Islamic marriage gift from groom to bride

In Islam, a mahr (in مهر; مهريه; Bengali: দেনমোহর; mihr; mahari; mahar; also transliterated mehr, meher, denmohor, mehrieh, or mahriyeh) is the bride wealth obligation, in the form of money, possessions or teaching of verses from the Quran by the groom, to the bride in connection with an Islamic wedding. While the mahr is often money, it can also be anything agreed upon by the bride such as jewellery, home goods, furniture, a dwelling or some land. Mahr is typically specified in the marriage contract signed upon marriage.

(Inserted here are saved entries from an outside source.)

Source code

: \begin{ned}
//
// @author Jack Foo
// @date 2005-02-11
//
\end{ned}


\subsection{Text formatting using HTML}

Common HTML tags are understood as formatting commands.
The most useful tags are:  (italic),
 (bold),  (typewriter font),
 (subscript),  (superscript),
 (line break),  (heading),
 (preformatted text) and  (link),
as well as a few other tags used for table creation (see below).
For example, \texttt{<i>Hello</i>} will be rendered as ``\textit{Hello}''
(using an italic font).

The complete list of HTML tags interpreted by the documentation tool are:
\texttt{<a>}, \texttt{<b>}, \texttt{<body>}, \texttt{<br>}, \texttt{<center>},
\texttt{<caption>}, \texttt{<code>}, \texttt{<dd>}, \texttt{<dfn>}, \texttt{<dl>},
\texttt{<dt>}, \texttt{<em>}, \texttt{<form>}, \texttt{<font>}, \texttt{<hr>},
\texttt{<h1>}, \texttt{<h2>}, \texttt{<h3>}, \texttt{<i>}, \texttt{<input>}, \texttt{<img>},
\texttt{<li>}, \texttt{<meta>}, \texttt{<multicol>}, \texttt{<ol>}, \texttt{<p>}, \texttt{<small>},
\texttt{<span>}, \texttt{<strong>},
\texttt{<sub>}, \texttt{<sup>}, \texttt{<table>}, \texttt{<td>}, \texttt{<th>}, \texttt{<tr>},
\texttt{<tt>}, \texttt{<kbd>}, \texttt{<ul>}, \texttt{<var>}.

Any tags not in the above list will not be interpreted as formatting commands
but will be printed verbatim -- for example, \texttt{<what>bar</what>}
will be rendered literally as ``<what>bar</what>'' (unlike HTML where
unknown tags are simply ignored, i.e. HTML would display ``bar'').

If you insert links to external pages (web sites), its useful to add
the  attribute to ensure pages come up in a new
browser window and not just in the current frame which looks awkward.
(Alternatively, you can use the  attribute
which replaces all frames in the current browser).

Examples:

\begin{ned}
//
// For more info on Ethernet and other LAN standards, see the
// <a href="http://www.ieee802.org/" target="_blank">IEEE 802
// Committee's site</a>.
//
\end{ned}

"Dower" is the English translation that comes closest to Islamic meaning of mahr, as "dower" refers to the payment from the husband or his family to the wife, especially to support her in the event of his death, although subsequent to marriage the wife also acquires inheritance rights. However, mahr is distinct from dower in two ways: 1) mahr is legally required for all Islamic marriages while dower is optional, and 2) mahr is required to be specified at the time of marriage (when a certain amount is promised, if not paid immediately), while dower is not paid until the death of the husband. Mahr also can be classified as a form of "bridewealth", described by anthropologists as payments made from the kin of the groom to the kin of the bride; however, mahr is paid directly to the bride and not her parents. In fact, as her legal property, mahr establishes the bride's financial independence from her parents and in many cases from her husband, who has no legal claims to his wife's mahr.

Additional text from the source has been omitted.